Frayed nerves thankfully is the worst of it in North Kitsap, Washington.
Two students and a parent took seriously another student’s stated desire to shoot up North Kitsap High School and called police, resulting in an arrest.
Meanwhile, in an unrelated incident, Poulsbo Elementary School and Poulsbo Middle School were locked down for about a half-hour Wednesday after an elementary school staff member was threatened by phone.
Greg Brownlow, of Suquamish, said his son and a friend of his son told him another student had told them that he wanted to shoot up NKHS and that their two names were on his list of students he wanted to kill.
Brownlow said he told his son he needed “a BS assessment” and that the two boys said they thought the boy making the threat was telling the truth. Brownlow called the superintendent’s office at about 3:20 p.m., he said.
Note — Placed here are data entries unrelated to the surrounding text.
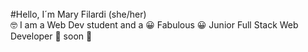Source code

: <br/>
#Hello, I´m Mary Filardi (she/her)
<br/>
🤓 I am a Web Dev student and a 
       😀 Fabulous 😀
           Junior 
  Full Stack Web Developer 
        🚀 soon 🚀
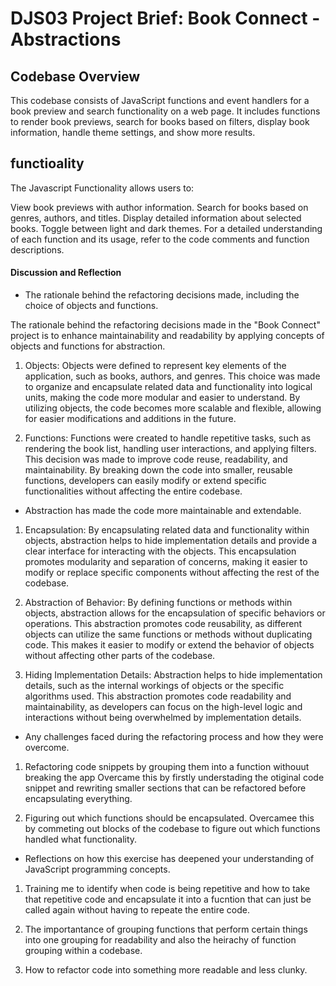 # DJS03 Project Brief: Book Connect - Abstractions

## Codebase Overview

This codebase consists of JavaScript functions and event handlers for a book preview and search functionality on a web page. It includes functions to render book previews, search for books based on filters, display book information, handle theme settings, and show more results.

## functioality

The Javascript Functionality allows users to:

View book previews with author information.
Search for books based on genres, authors, and titles.
Display detailed information about selected books.
Toggle between light and dark themes.
For a detailed understanding of each function and its usage, refer to the code comments and function descriptions.

#### Discussion and Reflection

- The rationale behind the refactoring decisions made, including the choice of objects and functions.

The rationale behind the refactoring decisions made in the "Book Connect" project is to enhance maintainability and readability by applying concepts of objects and functions for abstraction.

1. Objects: Objects were defined to represent key elements of the application, such as books, authors, and genres. This choice was made to organize and encapsulate related data and functionality into logical units, making the code more modular and easier to understand. By utilizing objects, the code becomes more scalable and flexible, allowing for easier modifications and additions in the future.

2. Functions: Functions were created to handle repetitive tasks, such as rendering the book list, handling user interactions, and applying filters. This decision was made to improve code reuse, readability, and maintainability. By breaking down the code into smaller, reusable functions, developers can easily modify or extend specific functionalities without affecting the entire codebase.

- Abstraction has made the code more maintainable and extendable.

1. Encapsulation: By encapsulating related data and functionality within objects, abstraction helps to hide implementation details and provide a clear interface for interacting with the objects. This encapsulation promotes modularity and separation of concerns, making it easier to modify or replace specific components without affecting the rest of the codebase.

2. Abstraction of Behavior: By defining functions or methods within objects, abstraction allows for the encapsulation of specific behaviors or operations. This abstraction promotes code reusability, as different objects can utilize the same functions or methods without duplicating code. This makes it easier to modify or extend the behavior of objects without affecting other parts of the codebase.

3. Hiding Implementation Details: Abstraction helps to hide implementation details, such as the internal workings of objects or the specific algorithms used. This abstraction promotes code readability and maintainability, as developers can focus on the high-level logic and interactions without being overwhelmed by implementation details.

- Any challenges faced during the refactoring process and how they were overcome.

1. Refactoring code snippets by grouping them into a function withouut breaking the app
   Overcame this by firstly understading the otiginal code snippet and rewriting smaller sections that can be refactored before encapsulating everything.

2. Figuring out which functions should be encapsulated.
   Overcamee this by commeting out blocks of the codebase to figure out which functions handled what functionality.

- Reflections on how this exercise has deepened your understanding of JavaScript programming concepts.

1. Training me to identify when code is being repetitive and how to take that repetitive code and encapsulate it into a fucntion that can just be called again without having to repeate the entire code.

2. The importantance of grouping functions that perform certain things into one grouping for readability and also the heirachy of function grouping within a codebase.

3. How to refactor code into something more readable and less clunky.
When he didn’t get a return call by 4:30 p.m., he called 911.
“With all that’s been going on, I couldn’t take it as a joke,” Brownlow said.
Poulsbo police, working with officers from Bremerton police and the Kitsap County Sheriff’s Office, arrested the teen at 11:38 p.m. Tuesday. He is scheduled to be arraigned Thursday in Kitsap Juvenile Court.
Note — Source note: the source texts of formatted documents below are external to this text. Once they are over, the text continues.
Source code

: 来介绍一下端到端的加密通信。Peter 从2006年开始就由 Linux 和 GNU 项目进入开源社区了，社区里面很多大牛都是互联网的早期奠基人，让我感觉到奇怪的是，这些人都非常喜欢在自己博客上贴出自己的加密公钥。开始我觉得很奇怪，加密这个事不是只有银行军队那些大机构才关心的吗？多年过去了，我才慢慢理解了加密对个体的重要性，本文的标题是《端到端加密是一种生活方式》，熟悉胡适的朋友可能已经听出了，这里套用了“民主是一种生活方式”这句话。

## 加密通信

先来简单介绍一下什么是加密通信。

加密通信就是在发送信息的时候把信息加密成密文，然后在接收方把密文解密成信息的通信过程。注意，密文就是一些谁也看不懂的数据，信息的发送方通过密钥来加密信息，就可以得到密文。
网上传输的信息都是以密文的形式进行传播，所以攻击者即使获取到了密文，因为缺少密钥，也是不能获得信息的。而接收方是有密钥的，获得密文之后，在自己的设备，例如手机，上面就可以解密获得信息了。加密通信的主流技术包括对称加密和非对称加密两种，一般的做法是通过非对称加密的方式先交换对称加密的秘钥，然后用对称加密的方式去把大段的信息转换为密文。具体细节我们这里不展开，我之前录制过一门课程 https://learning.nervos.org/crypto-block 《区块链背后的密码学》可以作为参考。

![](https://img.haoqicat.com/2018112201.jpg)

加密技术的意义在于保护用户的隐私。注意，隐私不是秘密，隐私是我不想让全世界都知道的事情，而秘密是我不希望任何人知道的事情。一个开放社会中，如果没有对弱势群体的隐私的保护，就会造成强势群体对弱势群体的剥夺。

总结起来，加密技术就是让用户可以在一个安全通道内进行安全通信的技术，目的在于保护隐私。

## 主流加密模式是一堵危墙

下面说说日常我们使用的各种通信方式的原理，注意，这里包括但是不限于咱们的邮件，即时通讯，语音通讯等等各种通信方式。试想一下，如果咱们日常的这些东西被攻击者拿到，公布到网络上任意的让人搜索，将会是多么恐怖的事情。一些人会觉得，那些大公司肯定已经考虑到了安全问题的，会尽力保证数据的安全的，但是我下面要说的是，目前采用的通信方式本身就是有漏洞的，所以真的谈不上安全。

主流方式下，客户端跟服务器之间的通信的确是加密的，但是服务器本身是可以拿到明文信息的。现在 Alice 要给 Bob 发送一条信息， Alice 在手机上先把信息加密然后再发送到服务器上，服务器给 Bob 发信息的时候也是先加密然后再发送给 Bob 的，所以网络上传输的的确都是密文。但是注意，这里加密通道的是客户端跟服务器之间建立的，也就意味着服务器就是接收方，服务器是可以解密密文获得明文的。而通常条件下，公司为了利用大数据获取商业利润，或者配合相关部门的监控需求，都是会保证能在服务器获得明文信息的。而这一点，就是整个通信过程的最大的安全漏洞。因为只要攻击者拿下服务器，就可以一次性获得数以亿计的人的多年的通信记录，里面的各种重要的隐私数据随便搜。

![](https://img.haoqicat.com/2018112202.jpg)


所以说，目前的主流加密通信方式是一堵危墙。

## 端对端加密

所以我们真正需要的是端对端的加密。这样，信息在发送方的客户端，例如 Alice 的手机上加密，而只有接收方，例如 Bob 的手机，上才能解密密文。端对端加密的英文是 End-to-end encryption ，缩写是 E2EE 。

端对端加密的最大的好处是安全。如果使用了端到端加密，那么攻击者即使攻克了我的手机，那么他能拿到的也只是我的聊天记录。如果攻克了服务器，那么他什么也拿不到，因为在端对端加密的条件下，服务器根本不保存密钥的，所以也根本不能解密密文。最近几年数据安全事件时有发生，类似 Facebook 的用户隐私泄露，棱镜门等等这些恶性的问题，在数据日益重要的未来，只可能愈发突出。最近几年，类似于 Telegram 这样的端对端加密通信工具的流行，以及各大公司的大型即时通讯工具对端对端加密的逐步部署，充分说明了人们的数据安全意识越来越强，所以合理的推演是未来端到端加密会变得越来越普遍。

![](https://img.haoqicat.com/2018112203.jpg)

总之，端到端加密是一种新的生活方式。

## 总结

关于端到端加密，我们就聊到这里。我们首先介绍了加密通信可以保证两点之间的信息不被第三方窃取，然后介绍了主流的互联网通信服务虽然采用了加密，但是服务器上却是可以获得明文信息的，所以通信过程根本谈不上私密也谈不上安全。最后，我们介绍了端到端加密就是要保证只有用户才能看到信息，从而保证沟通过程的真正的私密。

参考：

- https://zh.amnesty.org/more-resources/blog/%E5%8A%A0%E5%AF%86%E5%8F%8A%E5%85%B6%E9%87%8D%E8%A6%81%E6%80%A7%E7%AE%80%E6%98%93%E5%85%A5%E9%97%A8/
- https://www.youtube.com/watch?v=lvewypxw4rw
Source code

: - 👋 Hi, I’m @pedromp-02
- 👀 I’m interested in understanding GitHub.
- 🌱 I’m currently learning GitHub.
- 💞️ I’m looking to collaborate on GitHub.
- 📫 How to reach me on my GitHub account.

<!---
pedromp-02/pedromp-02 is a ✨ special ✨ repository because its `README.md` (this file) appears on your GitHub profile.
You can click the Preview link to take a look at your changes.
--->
Poulsbo Police Chief Al Townsend said officers arrived Tuesday evening with a warrant. He said that the boy cooperated and that he didn’t have a written “kill list.” The boy did say he had a list in his head of people he didn’t like and he thought should be dead.
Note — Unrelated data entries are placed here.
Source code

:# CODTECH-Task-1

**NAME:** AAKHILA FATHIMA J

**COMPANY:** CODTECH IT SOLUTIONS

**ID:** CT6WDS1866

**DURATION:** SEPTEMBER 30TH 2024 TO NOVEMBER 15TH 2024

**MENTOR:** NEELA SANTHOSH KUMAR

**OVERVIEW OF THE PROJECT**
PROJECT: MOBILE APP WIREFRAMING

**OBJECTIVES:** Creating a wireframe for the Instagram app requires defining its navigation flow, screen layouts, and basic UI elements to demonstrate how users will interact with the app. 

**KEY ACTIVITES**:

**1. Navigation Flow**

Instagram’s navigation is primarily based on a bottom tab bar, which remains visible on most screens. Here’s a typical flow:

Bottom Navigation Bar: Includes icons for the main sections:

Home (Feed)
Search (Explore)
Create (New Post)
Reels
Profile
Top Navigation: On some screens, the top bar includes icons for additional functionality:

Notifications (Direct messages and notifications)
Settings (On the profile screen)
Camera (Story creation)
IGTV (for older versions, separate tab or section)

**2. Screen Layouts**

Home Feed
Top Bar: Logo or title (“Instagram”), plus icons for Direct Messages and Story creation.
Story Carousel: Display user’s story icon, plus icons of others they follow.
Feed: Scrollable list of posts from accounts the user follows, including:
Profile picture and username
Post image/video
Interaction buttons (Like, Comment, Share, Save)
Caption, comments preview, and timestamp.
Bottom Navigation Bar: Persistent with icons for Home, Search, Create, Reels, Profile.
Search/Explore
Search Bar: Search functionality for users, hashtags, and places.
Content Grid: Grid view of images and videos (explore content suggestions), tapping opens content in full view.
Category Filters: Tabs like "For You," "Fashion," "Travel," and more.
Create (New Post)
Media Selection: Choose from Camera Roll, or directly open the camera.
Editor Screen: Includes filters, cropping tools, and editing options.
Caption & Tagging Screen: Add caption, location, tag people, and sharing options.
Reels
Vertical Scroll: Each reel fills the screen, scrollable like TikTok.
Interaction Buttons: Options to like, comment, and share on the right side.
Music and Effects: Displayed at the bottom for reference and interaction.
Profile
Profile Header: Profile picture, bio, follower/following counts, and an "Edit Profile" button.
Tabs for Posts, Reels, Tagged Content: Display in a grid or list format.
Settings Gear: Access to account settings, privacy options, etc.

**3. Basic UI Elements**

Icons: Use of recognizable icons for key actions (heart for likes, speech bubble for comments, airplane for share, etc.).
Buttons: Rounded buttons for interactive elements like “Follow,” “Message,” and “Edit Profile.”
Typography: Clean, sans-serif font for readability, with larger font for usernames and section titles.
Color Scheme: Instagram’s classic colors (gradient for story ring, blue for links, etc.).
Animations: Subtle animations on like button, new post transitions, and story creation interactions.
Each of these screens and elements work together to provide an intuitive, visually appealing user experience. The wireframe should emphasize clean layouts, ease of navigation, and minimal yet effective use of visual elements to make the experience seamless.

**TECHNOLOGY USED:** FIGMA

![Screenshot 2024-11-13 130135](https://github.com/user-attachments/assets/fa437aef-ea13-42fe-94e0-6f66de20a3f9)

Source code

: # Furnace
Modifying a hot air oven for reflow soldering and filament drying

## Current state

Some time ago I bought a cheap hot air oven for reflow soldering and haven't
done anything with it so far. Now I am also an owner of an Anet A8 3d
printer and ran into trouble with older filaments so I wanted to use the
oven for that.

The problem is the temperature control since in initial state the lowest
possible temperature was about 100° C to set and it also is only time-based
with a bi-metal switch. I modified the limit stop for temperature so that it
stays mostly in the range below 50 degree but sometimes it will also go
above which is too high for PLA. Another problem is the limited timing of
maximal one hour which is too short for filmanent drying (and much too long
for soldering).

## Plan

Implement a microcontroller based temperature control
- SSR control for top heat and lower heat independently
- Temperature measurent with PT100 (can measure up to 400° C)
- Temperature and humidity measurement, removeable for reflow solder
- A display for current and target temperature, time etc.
There were weapons in the house that belonged to the boy’s parents. “This guy had the means to carry out his threats. Whether they were real threats or not we really don’t know,” Townsend said.
The arrest comes on the heels of last week’s shooting at Marysville-Pilchuck High School, where a student shot five other students, killing two of them, and killing himself.
In September, students at Kingston High School reported a former student, Matthew Allen Smiley, had made statements about attacking the school. Investigators in that case also determined Smiley had the means to carry out an attack. In the Kingston case, three juveniles also were found guilty of attempting to intimidate a witness and were sentenced to community service. An adult, Sebastian Carroll, was charged with harassment related to the case and remains in jail.
A week ago, Central Kitsap High School was locked down for about 25 minutes when a student reported that another minor had threatened to come to the campus with a gun.
Early Wednesday, North Kitsap Superintendent Patty Page sent a letter to parents saying the district is continually reviewing its safety procedures for each campus and reminded parents to tell their kids, “If you see something, say something.”
The lockdown at the middle school and elementary school came after an elementary school employee received a text from her estranged husband. The text threatened her life, Townsend said. She left campus and told someone on her way out that her estranged husband might be on the way to the school to kill her.
Townsend said the man had a history of domestic violence.
District officials locked down the schools at 11:40 a.m. Law enforcement located the man in his Suquamish home, and the schools were reopened at around 12:10 p.m.
Poulsbo police provided an increased presence Wednesday around NKHS in an effort to make sure students felt safe.